Say how many lines in the following entries include "ajax", and add nothing else.

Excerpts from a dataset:

______________________________

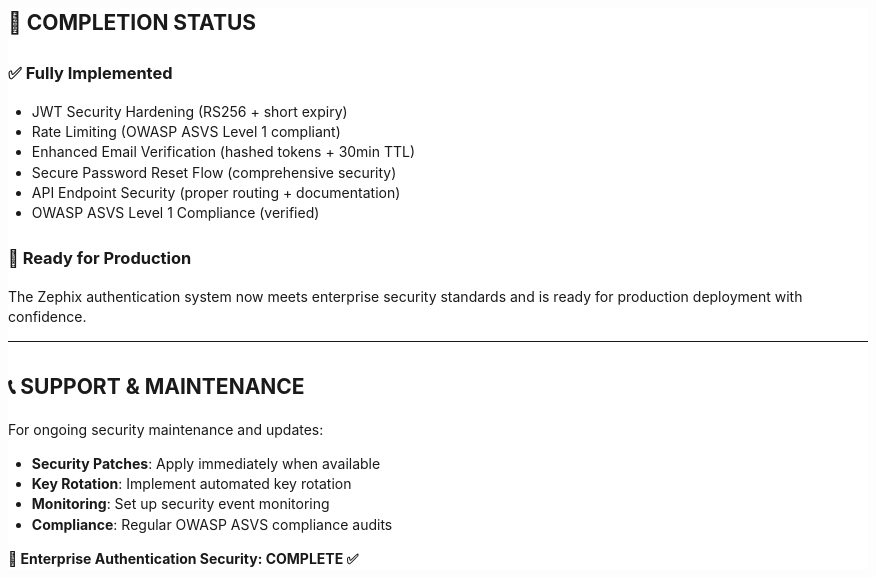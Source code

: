 ## 🎉 **COMPLETION STATUS**

### ✅ **Fully Implemented**
- JWT Security Hardening (RS256 + short expiry)
- Rate Limiting (OWASP ASVS Level 1 compliant)
- Enhanced Email Verification (hashed tokens + 30min TTL)
- Secure Password Reset Flow (comprehensive security)
- API Endpoint Security (proper routing + documentation)
- OWASP ASVS Level 1 Compliance (verified)

### 🚀 **Ready for Production**
The Zephix authentication system now meets enterprise security standards and is ready for production deployment with confidence.

---

## 📞 **SUPPORT & MAINTENANCE**

For ongoing security maintenance and updates:
- **Security Patches**: Apply immediately when available
- **Key Rotation**: Implement automated key rotation
- **Monitoring**: Set up security event monitoring
- **Compliance**: Regular OWASP ASVS compliance audits

**🔐 Enterprise Authentication Security: COMPLETE ✅**

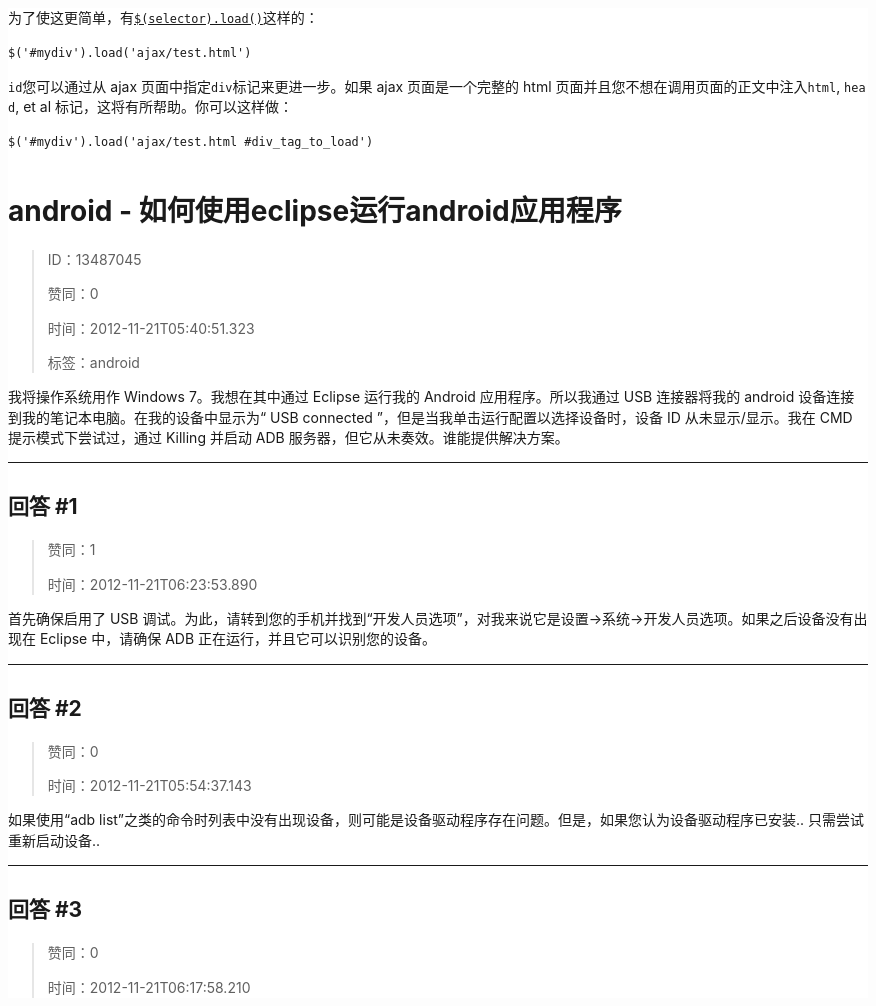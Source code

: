 为了使这更简单，有[`$(selector).load()`](http://api.jquery.com/load/)这样的：

```
$('#mydiv').load('ajax/test.html') 
```

`id`您可以通过从 ajax 页面中指定`div`标记来更进一步。如果 ajax 页面是一个完整的 html 页面并且您不想在调用页面的正文中注入`html`, `head`, et al 标记，这将有所帮助。你可以这样做：

```
$('#mydiv').load('ajax/test.html #div_tag_to_load') 
```

# android - 如何使用eclipse运行android应用程序

> ID：13487045
> 
> 赞同：0
> 
> 时间：2012-11-21T05:40:51.323
> 
> 标签：android

我将操作系统用作 Windows 7。我想在其中通过 Eclipse 运行我的 Android 应用程序。所以我通过 USB 连接器将我的 android 设备连接到我的笔记本电脑。在我的设备中显示为“ USB connected ”，但是当我单击运行配置以选择设备时，设备 ID 从未显示/显示。我在 CMD 提示模式下尝试过，通过 Killing 并启动 ADB 服务器，但它从未奏效。谁能提供解决方案。

* * *

## 回答 #1

> 赞同：1
> 
> 时间：2012-11-21T06:23:53.890

首先确保启用了 USB 调试。为此，请转到您的手机并找到“开发人员选项”，对我来说它是设置->系统->开发人员选项。如果之后设备没有出现在 Eclipse 中，请确保 ADB 正在运行，并且它可以识别您的设备。

* * *

## 回答 #2

> 赞同：0
> 
> 时间：2012-11-21T05:54:37.143

如果使用“adb list”之类的命令时列表中没有出现设备，则可能是设备驱动程序存在问题。但是，如果您认为设备驱动程序已安装.. 只需尝试重新启动设备..

* * *

## 回答 #3

> 赞同：0
> 
> 时间：2012-11-21T06:17:58.210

______________________________

Task solution: 3